WORK ORDER: Retype the opening lines of the listing below, ending with the line that contains "for that discussion.", and leave out any pictures.

DATA EXCERPTS:
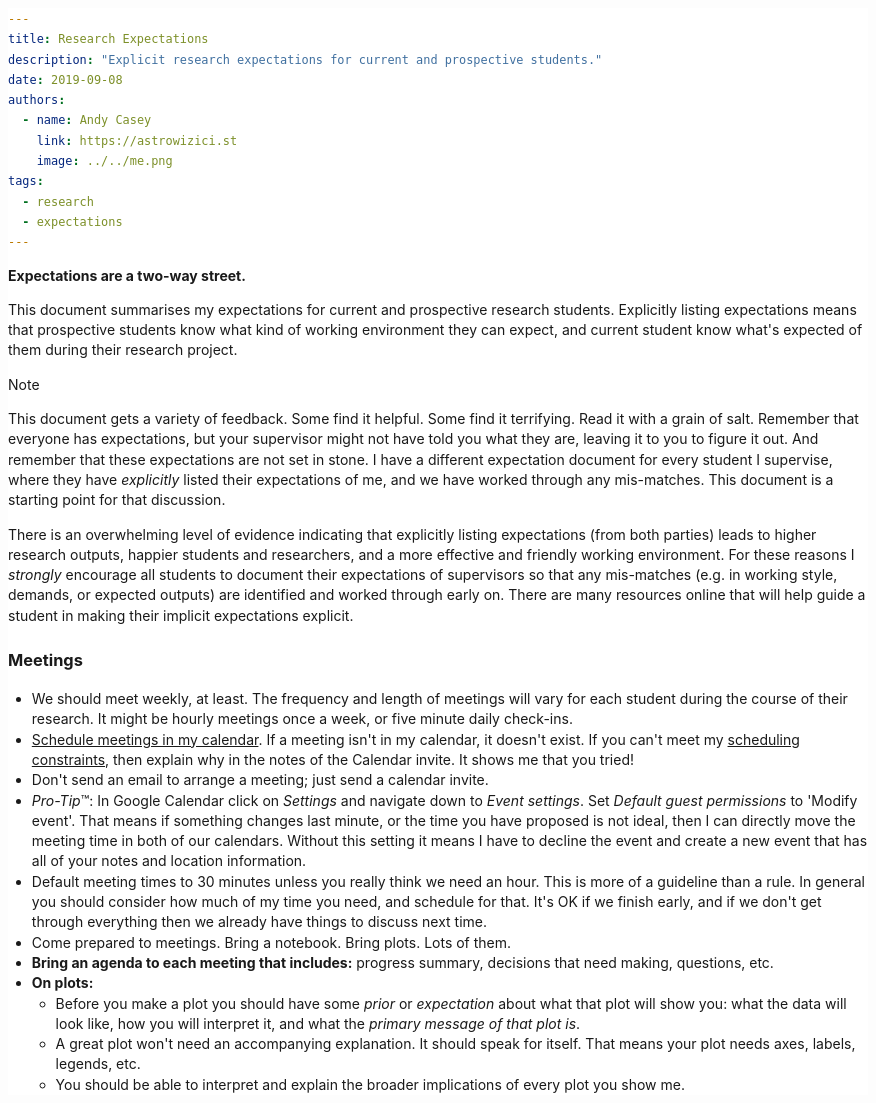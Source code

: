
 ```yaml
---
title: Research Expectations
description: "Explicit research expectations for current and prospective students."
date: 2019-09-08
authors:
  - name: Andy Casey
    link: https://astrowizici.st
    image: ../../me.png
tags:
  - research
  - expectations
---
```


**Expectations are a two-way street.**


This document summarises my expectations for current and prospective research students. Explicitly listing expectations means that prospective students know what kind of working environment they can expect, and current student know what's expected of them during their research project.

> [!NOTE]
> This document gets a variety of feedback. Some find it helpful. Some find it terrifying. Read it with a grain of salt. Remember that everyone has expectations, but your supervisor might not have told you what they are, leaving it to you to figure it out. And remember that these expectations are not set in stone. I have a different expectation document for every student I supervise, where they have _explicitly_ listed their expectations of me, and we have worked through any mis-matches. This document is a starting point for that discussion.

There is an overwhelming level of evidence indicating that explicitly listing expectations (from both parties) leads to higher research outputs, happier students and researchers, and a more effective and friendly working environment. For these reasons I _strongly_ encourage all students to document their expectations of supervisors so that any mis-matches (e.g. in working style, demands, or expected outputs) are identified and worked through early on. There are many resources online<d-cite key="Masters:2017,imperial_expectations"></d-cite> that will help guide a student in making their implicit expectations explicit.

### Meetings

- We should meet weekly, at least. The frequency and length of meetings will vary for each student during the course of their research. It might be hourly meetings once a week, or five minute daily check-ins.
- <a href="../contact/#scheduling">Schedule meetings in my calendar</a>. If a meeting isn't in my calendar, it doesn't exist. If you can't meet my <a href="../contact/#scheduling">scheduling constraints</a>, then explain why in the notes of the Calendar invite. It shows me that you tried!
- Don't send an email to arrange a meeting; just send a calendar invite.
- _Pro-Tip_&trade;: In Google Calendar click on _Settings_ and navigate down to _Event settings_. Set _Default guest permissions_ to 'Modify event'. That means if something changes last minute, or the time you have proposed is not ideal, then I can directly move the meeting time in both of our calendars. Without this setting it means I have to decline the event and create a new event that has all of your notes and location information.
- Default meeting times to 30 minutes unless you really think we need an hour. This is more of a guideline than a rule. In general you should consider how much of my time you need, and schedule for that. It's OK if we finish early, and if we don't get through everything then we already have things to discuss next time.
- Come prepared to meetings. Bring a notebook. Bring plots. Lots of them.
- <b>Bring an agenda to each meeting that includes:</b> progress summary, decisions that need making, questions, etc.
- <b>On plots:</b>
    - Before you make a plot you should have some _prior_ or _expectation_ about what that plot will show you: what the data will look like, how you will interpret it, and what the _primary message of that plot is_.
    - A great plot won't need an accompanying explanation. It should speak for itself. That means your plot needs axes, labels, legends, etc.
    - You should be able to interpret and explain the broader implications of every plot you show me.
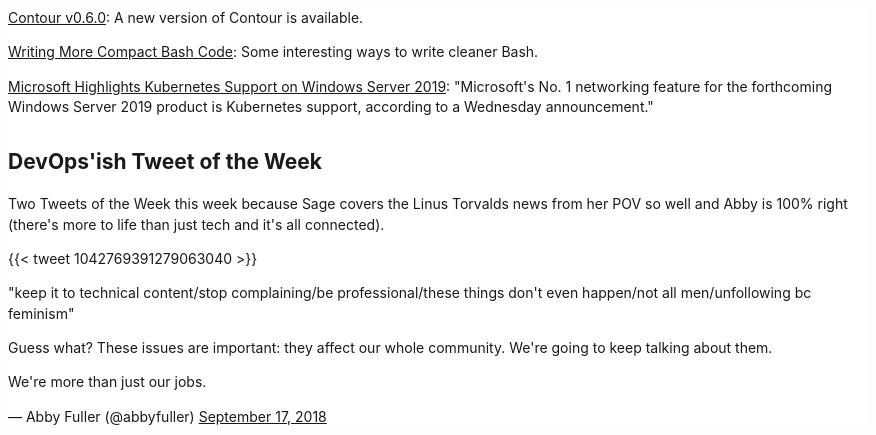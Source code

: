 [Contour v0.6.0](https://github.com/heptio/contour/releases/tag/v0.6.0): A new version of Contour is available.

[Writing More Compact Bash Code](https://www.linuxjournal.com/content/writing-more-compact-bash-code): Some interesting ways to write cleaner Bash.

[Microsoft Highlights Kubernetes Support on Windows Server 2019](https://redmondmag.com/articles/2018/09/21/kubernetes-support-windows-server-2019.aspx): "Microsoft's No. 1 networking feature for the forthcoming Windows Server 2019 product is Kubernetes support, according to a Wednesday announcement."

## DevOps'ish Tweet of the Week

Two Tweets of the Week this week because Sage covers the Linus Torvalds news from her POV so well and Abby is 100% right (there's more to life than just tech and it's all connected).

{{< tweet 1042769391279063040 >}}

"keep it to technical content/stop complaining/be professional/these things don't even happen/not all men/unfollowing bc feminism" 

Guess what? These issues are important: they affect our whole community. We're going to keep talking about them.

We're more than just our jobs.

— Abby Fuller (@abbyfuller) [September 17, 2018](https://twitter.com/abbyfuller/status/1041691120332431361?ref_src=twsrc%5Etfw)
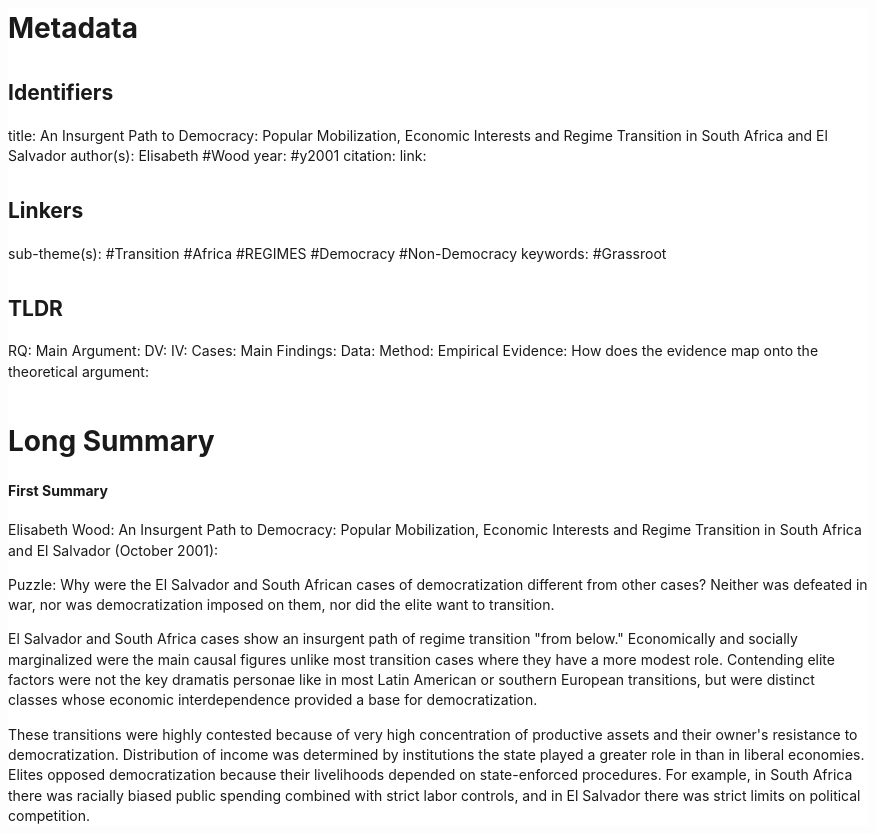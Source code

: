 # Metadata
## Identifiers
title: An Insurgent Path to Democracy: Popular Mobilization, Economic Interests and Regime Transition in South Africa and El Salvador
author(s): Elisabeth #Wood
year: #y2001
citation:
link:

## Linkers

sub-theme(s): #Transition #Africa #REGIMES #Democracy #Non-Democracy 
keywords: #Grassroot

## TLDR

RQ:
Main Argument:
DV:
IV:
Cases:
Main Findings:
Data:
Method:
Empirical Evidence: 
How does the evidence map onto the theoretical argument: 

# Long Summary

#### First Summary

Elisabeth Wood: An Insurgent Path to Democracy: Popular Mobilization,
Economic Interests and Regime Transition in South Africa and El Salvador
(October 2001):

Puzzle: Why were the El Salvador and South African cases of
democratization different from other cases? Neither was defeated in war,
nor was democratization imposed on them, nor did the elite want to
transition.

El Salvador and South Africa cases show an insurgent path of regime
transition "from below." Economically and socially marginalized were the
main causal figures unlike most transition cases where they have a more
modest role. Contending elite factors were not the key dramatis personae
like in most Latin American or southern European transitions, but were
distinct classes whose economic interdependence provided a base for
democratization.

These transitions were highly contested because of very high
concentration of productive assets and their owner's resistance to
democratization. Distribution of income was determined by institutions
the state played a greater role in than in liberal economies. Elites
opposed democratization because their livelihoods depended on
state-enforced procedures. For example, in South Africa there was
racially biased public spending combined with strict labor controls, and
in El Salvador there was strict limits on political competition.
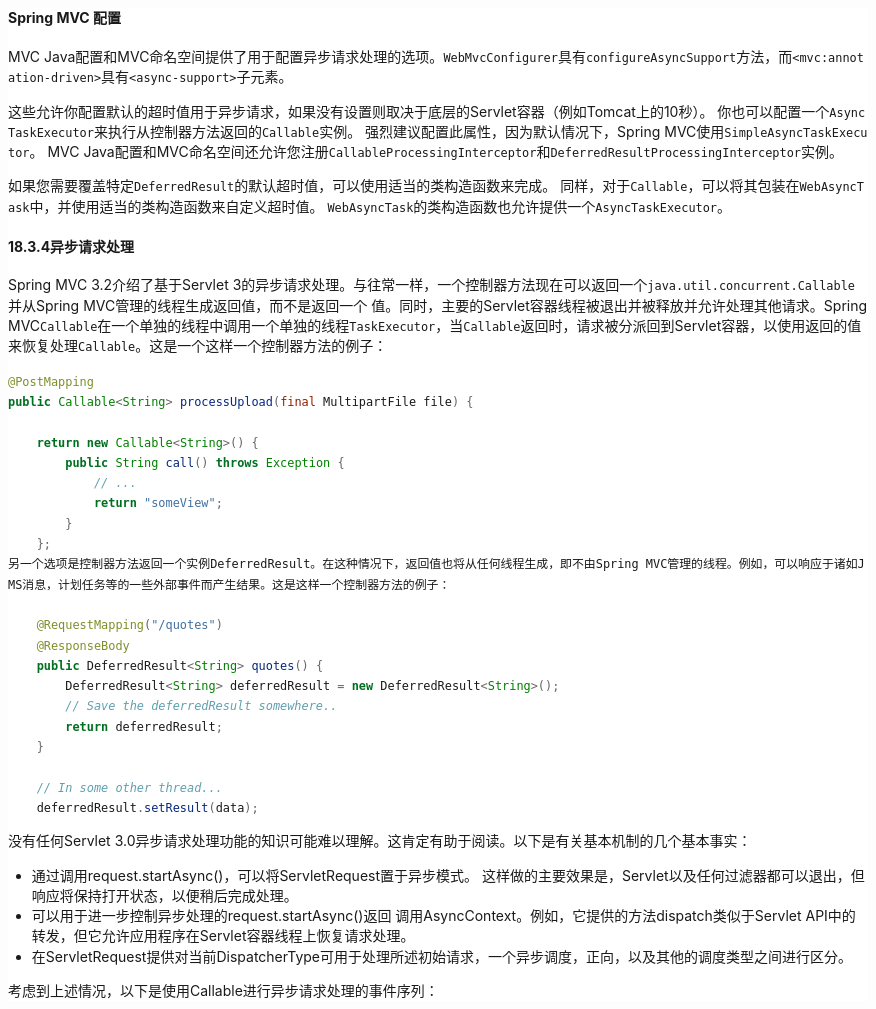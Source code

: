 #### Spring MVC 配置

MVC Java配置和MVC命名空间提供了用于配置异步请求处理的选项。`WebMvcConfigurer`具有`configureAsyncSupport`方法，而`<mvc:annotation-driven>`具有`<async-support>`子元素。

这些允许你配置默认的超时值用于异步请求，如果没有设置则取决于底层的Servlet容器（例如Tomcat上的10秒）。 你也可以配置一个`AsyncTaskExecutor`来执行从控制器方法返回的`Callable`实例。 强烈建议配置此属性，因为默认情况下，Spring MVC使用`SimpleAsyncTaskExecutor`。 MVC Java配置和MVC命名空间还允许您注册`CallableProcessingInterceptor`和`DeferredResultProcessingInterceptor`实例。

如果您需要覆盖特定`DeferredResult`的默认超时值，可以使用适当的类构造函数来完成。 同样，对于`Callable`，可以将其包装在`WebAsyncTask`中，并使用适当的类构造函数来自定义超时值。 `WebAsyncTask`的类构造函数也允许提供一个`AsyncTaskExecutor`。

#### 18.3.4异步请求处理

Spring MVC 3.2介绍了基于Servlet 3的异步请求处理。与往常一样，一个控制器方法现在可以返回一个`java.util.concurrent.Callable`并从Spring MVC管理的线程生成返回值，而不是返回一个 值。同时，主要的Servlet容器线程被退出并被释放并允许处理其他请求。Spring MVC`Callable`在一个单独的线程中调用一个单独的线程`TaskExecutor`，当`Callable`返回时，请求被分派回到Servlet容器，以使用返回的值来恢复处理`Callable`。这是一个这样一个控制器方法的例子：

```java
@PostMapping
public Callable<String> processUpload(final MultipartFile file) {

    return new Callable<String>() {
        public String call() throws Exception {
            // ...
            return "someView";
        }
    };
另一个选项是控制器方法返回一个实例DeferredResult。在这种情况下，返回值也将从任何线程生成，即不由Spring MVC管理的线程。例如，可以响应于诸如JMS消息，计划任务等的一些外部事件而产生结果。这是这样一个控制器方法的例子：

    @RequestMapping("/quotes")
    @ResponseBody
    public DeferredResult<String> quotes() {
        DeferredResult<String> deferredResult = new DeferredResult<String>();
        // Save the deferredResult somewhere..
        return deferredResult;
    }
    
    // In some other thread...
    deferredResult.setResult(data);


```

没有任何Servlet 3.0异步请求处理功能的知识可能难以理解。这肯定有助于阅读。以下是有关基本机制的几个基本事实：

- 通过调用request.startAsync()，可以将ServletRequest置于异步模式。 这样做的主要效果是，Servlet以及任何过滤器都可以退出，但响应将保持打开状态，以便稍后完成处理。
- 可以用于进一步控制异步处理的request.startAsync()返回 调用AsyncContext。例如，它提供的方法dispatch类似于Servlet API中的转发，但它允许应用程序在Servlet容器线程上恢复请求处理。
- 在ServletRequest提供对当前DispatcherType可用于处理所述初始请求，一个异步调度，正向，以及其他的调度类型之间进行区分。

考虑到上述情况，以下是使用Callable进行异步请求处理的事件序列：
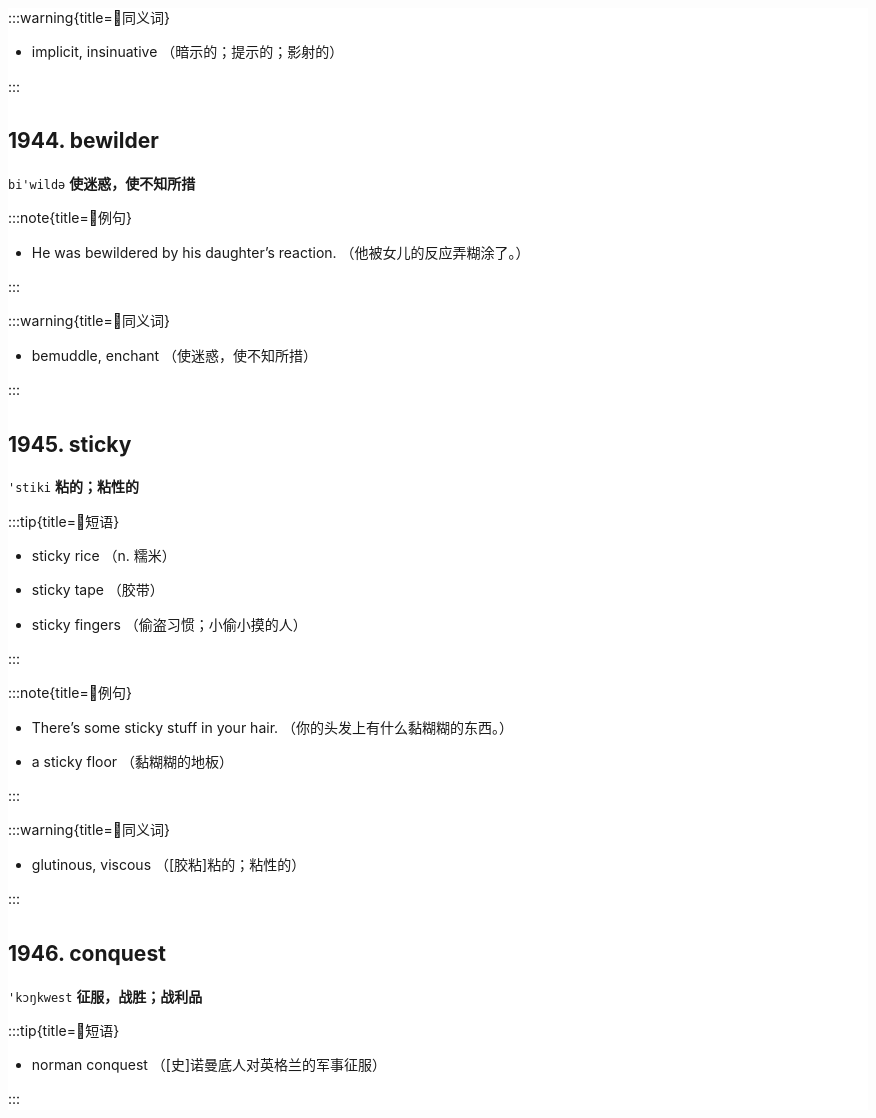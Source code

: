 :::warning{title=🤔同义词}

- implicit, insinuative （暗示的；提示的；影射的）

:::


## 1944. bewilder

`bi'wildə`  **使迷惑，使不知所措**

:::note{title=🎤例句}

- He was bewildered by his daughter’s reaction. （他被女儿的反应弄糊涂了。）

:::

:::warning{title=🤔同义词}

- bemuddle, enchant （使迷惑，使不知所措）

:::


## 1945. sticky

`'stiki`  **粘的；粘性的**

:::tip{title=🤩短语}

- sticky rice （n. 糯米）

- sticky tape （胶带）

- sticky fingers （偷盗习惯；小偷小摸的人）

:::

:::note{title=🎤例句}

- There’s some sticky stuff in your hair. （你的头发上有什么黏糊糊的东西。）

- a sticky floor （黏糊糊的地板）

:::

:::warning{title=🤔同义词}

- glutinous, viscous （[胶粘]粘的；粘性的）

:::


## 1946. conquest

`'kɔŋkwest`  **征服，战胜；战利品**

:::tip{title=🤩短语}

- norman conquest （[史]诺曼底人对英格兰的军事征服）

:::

EXERCISE SOLUTION:
Source code

:
 ```yaml
---
title: Research Expectations
description: "Explicit research expectations for current and prospective students."
date: 2019-09-08
authors:
  - name: Andy Casey
    link: https://astrowizici.st
    image: ../../me.png
tags:
  - research
  - expectations
---
```


**Expectations are a two-way street.**


This document summarises my expectations for current and prospective research students. Explicitly listing expectations means that prospective students know what kind of working environment they can expect, and current student know what's expected of them during their research project.

> [!NOTE]
> This document gets a variety of feedback. Some find it helpful. Some find it terrifying. Read it with a grain of salt. Remember that everyone has expectations, but your supervisor might not have told you what they are, leaving it to you to figure it out. And remember that these expectations are not set in stone. I have a different expectation document for every student I supervise, where they have _explicitly_ listed their expectations of me, and we have worked through any mis-matches. This document is a starting point for that discussion.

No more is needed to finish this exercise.